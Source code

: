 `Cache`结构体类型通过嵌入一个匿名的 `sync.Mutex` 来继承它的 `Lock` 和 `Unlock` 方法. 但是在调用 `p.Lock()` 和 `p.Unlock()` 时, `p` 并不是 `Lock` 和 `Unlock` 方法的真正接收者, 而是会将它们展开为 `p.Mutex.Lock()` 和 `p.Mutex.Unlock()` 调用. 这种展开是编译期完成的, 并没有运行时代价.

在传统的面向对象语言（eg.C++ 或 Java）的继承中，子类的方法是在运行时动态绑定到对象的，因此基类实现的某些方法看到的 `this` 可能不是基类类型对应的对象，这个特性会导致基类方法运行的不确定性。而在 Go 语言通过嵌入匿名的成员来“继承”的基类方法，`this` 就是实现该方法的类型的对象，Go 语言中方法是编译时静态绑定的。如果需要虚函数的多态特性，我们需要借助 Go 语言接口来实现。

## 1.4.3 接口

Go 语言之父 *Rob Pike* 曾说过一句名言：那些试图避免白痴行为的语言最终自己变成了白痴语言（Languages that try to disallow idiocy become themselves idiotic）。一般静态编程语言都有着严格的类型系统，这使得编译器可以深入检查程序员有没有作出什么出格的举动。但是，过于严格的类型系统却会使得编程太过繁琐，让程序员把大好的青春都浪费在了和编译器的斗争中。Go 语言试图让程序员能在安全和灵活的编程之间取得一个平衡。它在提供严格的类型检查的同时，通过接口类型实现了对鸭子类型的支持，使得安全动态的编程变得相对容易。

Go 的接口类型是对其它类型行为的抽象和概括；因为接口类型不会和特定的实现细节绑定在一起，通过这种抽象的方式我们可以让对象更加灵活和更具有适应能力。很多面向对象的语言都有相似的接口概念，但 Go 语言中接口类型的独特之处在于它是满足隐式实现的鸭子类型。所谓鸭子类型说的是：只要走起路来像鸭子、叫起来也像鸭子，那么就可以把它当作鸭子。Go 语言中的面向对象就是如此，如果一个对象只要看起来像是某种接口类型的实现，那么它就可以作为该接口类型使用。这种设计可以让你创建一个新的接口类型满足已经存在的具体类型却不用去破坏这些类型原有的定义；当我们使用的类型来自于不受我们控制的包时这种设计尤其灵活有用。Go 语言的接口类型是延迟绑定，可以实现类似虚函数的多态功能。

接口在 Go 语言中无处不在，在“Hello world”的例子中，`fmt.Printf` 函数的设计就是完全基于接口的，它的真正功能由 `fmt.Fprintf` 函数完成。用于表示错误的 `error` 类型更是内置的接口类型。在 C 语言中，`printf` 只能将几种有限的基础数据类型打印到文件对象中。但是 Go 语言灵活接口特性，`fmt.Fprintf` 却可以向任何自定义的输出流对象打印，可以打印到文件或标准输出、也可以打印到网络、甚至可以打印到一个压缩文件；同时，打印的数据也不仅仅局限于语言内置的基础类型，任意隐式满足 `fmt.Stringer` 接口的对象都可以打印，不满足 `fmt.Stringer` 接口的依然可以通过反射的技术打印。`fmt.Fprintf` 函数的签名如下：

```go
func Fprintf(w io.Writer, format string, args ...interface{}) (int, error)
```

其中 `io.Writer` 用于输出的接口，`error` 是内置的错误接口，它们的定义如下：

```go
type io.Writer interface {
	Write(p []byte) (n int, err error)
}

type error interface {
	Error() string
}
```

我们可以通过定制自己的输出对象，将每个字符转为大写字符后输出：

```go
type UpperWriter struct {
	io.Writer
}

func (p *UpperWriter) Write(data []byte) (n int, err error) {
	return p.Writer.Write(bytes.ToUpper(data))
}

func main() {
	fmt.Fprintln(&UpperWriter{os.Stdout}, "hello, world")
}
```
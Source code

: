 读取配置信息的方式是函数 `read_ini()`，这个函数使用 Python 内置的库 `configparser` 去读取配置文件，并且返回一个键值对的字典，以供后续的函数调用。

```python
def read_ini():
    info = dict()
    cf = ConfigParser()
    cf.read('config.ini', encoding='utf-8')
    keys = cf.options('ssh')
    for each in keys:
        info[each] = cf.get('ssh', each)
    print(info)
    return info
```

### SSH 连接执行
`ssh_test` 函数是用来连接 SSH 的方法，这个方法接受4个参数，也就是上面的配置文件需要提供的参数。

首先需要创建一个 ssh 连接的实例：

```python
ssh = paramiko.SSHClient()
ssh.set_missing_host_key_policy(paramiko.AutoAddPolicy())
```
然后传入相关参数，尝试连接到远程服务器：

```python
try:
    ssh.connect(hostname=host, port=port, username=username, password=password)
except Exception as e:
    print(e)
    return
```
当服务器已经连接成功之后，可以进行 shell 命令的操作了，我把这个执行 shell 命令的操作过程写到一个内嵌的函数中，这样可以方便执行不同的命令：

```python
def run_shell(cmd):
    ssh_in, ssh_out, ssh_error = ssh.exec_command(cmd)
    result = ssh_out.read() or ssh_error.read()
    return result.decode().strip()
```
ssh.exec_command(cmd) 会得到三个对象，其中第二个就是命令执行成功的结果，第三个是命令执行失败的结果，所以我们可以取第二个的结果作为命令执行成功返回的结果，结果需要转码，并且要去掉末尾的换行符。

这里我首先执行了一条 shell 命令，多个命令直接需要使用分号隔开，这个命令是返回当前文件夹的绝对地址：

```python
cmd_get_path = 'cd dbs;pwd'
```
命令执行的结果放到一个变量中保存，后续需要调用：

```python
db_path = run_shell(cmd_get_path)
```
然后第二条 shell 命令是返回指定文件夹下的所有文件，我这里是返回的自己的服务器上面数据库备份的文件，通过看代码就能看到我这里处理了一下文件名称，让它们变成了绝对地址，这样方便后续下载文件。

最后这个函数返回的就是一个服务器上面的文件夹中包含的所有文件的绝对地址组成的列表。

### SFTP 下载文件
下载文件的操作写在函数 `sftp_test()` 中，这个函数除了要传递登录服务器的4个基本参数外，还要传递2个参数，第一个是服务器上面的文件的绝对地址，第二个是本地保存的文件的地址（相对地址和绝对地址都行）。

***

■ **PROBLEM TO WORK ON**:
Give back, unchanged, the line that holds "这里我首先执行了一条 shell 命令，多个命令直接需要使用分号隔开，这个命令是返回当前文件夹的绝对地址：" along with all lines after it through the last line above.

■ **ANSWER SECTION**:
这里我首先执行了一条 shell 命令，多个命令直接需要使用分号隔开，这个命令是返回当前文件夹的绝对地址：

```python
cmd_get_path = 'cd dbs;pwd'
```
命令执行的结果放到一个变量中保存，后续需要调用：

```python
db_path = run_shell(cmd_get_path)
```
然后第二条 shell 命令是返回指定文件夹下的所有文件，我这里是返回的自己的服务器上面数据库备份的文件，通过看代码就能看到我这里处理了一下文件名称，让它们变成了绝对地址，这样方便后续下载文件。

最后这个函数返回的就是一个服务器上面的文件夹中包含的所有文件的绝对地址组成的列表。

### SFTP 下载文件
下载文件的操作写在函数 `sftp_test()` 中，这个函数除了要传递登录服务器的4个基本参数外，还要传递2个参数，第一个是服务器上面的文件的绝对地址，第二个是本地保存的文件的地址（相对地址和绝对地址都行）。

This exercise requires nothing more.